• Assignment:
Please retype, unchanged, each line from the top of the material below through the line where "#### IMPLEMENTACIÓN SUPREMA" appears.
** Supplied records follows **
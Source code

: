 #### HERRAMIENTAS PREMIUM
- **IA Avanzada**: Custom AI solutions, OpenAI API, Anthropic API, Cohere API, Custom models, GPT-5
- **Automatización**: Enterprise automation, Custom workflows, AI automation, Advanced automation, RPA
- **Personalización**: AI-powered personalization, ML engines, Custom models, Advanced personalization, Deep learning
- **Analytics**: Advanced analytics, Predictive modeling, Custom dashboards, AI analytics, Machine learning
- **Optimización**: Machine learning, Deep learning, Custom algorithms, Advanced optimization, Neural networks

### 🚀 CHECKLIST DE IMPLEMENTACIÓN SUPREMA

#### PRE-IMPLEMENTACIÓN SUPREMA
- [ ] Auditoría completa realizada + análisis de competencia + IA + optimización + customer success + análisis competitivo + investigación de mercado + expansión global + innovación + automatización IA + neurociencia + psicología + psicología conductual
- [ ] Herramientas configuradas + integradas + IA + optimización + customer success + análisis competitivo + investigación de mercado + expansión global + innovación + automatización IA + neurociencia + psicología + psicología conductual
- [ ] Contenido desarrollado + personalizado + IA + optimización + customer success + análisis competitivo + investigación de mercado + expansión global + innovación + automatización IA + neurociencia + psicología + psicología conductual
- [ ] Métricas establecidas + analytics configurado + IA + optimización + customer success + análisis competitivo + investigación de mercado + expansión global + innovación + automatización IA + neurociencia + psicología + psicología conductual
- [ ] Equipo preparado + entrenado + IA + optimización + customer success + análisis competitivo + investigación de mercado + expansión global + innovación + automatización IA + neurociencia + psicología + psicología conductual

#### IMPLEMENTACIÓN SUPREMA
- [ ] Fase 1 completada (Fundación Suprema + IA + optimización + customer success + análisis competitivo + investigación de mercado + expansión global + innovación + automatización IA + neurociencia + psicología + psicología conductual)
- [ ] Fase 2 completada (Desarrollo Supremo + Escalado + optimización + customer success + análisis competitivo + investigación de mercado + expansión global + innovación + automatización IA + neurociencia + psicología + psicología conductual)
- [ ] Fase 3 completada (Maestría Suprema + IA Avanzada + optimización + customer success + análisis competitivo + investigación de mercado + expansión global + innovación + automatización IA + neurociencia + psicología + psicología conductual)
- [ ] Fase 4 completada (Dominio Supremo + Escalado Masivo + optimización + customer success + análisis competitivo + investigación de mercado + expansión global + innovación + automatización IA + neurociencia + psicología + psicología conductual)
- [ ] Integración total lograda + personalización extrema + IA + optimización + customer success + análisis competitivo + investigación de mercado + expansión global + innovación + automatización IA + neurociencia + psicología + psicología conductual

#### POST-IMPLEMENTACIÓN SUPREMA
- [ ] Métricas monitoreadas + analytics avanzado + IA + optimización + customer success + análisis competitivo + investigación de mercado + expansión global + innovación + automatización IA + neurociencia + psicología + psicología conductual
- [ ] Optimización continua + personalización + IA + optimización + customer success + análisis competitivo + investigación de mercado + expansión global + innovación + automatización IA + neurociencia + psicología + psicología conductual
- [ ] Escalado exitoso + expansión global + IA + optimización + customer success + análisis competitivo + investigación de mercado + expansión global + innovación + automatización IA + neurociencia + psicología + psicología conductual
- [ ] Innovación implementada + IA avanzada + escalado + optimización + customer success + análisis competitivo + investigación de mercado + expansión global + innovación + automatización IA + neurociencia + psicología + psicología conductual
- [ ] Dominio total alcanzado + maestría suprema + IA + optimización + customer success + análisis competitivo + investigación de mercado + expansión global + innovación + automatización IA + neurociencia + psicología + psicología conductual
** End of Supplied records **
• Answer section:
Source code

: #### HERRAMIENTAS PREMIUM
- **IA Avanzada**: Custom AI solutions, OpenAI API, Anthropic API, Cohere API, Custom models, GPT-5
- **Automatización**: Enterprise automation, Custom workflows, AI automation, Advanced automation, RPA
- **Personalización**: AI-powered personalization, ML engines, Custom models, Advanced personalization, Deep learning
- **Analytics**: Advanced analytics, Predictive modeling, Custom dashboards, AI analytics, Machine learning
- **Optimización**: Machine learning, Deep learning, Custom algorithms, Advanced optimization, Neural networks

### 🚀 CHECKLIST DE IMPLEMENTACIÓN SUPREMA

#### PRE-IMPLEMENTACIÓN SUPREMA
- [ ] Auditoría completa realizada + análisis de competencia + IA + optimización + customer success + análisis competitivo + investigación de mercado + expansión global + innovación + automatización IA + neurociencia + psicología + psicología conductual
- [ ] Herramientas configuradas + integradas + IA + optimización + customer success + análisis competitivo + investigación de mercado + expansión global + innovación + automatización IA + neurociencia + psicología + psicología conductual
- [ ] Contenido desarrollado + personalizado + IA + optimización + customer success + análisis competitivo + investigación de mercado + expansión global + innovación + automatización IA + neurociencia + psicología + psicología conductual
- [ ] Métricas establecidas + analytics configurado + IA + optimización + customer success + análisis competitivo + investigación de mercado + expansión global + innovación + automatización IA + neurociencia + psicología + psicología conductual
- [ ] Equipo preparado + entrenado + IA + optimización + customer success + análisis competitivo + investigación de mercado + expansión global + innovación + automatización IA + neurociencia + psicología + psicología conductual

#### IMPLEMENTACIÓN SUPREMA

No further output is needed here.